One particular day I was sitting at home, staring out of this window, having a boxing match with myself on the unconscious level, and we had some painters in the house doing some renovations and touching some things up. They’d been there for about a week and one of the painters had spent the last couple of days looking at me while I was crying and I was furious because every time I looked over he was looking at me.
This day he decided that to come over and talk to me, and all of a sudden he’s asking me all these questions and I’m thinking, “Would you just go away? Who are you? I don’t want to talk to you, I just want to be alone in this space.”
Anyway, he persisted. I started telling Louis about all the things I had accomplished, and the hours I’d worked, and how none of it meant anything. He just listened as I told him all of this stuff, and how I’d come to be there and what a failure I was and how every night I went to bed praying that I wouldn’t wake up the next morning.

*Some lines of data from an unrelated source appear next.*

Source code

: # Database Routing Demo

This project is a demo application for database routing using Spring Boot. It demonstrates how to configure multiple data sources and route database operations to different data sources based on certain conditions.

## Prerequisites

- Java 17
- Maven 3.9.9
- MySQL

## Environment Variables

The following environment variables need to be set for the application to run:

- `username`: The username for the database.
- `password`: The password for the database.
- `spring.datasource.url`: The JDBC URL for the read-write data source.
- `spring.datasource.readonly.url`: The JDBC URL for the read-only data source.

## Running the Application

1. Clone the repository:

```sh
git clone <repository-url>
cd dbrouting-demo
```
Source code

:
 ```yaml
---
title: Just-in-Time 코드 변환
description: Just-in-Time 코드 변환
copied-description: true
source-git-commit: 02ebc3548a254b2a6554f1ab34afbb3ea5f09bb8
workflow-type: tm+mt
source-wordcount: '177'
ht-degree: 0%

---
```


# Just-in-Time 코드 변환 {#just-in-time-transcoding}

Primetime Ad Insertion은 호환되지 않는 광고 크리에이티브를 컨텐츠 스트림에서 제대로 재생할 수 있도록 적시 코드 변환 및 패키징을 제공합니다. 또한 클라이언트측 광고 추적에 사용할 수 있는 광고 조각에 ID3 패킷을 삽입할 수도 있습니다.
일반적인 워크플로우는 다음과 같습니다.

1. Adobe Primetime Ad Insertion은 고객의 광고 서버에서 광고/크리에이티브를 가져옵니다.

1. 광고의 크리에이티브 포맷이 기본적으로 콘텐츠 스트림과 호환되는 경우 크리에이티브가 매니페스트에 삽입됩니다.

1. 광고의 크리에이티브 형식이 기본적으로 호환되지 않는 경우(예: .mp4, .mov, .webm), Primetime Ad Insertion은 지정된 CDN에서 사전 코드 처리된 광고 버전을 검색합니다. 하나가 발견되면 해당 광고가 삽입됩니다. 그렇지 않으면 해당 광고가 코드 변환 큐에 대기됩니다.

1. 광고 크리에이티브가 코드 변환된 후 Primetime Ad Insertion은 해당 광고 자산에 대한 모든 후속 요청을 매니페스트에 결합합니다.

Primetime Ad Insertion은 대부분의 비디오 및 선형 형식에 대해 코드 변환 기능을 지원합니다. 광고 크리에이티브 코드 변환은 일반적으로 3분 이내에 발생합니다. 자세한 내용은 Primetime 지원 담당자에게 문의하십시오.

And he didn’t argue with me, he just said to me, “Well, what is it that you wanted to do?” like he really seemed to understand. You know how sometimes you just get those encounters with strangers? And he just seemed to get it, you know, unlike all my family and friends who were always telling me how wonderful I was, but I couldn’t believe it.

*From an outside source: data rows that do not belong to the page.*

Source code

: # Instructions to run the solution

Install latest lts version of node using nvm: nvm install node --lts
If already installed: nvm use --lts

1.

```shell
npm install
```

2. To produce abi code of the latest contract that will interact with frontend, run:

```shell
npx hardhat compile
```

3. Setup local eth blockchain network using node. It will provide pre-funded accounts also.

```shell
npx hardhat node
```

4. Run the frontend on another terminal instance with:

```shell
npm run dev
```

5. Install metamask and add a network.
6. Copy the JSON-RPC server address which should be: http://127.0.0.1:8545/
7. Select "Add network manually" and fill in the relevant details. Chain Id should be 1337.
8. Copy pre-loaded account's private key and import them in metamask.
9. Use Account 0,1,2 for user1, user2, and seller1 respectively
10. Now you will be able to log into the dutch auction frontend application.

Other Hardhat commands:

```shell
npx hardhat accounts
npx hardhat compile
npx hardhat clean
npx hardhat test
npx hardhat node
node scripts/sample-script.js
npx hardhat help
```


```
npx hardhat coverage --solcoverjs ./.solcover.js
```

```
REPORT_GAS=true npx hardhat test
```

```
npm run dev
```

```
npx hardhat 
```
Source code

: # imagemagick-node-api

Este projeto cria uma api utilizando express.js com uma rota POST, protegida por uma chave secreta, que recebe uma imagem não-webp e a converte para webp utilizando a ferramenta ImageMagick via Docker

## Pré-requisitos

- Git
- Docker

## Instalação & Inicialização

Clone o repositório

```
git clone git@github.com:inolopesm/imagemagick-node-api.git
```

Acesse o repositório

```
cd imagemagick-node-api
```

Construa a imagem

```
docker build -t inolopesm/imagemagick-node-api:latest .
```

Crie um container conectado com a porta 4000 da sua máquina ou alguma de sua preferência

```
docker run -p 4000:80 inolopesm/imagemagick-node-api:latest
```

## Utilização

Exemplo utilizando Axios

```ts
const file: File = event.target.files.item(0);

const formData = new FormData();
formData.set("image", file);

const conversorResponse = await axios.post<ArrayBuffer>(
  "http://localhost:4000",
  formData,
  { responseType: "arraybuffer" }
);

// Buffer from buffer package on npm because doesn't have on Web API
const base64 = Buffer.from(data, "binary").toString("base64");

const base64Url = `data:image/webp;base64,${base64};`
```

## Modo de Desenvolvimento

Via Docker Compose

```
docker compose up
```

But Louis the painter was different. Because he was actually listening and he didn’t just go “Oh, here’s this blubbering idiot.” He seemed to really get it, like he’d been there or something. So he started asking me all these questions and he kept asking, “Well what was it, exactly, that you wanted to do? Why can’t you do it?”
Finally I said, “Well, I wanted to be a motivational speaker. I really enjoy talking in groups.” And he responded, “What’s so stupid about that?”

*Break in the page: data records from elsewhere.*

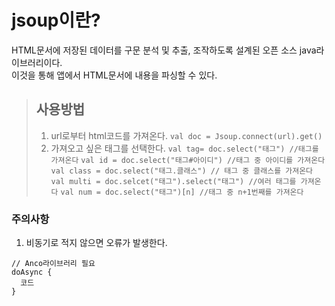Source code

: # jsoup이란?
HTML문서에 저장된 데이터를 구문 분석 및 추출, 조작하도록 설계된 오픈 소스 java라이브러리이다.   
이것을 통해 앱에서 HTML문서에 내용을 파싱할 수 있다.
> ## 사용방법
> 1. url로부터 html코드를 가져온다.
> ```val doc = Jsoup.connect(url).get()```
> 2. 가져오고 싶은 태그를 선택한다.
> ```val tag= doc.select("태그") //태그를 가져온다```
> ```val id = doc.select("태그#아이디") //태그 중 아이디를 가져온다```
> ```val class = doc.select("태그.클래스") // 태그 중 클래스를 가져온다```
> ```val multi = doc.selcet("태그").select("태그") //여러 태그를 가져온다```
> ```val num = doc.select("태그")[n] //태그 중 n+1번째를 가져온다```
### 주의사항
1. 비동기로 적지 않으면 오류가 발생한다.
```
// Anco라이브러리 필요
doAsync {
  코드
}
```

“Who’s going to listen to a 20-something year old who’s got depression? What could I possibly say that anyone would enjoy listening to? And what’s more, even if I get through this I’ll carry that label all my life.”
He said, “Well you go and you learn some things and you’ll do some stuff that’s different and you’ll figure it out. You can still make that happen.”
So he called over to my Mum and said, “Teresa, can you get me a piece of paper?” and Mum comes over with a piece of paper and he says, “Here Chandell, I want you to write down something for me in a minute. I don’t want you to tell me what it is, I just want you to imagine that in five years’ time you’ve just finished doing a presentation and there’s this young girl in the audience and she’s just a mess and she doesn’t know what she’s going to do and she’s just totally lost. I want you to write down what it is that you’re going to tell her – the one piece of information that’s going to give her a chance.”
And I wrote it down. I was angry, but I wrote it down and gave him the piece of paper, and he didn’t even look at it – just folded it up and put it in his pocket and walked away. But I’ve never forgotten Louis, somehow his response started me back on the road to health. Maybe it was even his refusal to argue with me – it didn’t matter how angry I was, all my excuses just bounced off his determination to get me to project forward and think what I’d say to that girl.
Talking to Louis like that didn’t transform my life overnight – it wasn’t until a few weeks later when I went to an Neuro-Linguistic Programming (NLP) Training that that happened – but for just a few minutes it did force me to look outside my misery and create a picture of a different way of thinking and living.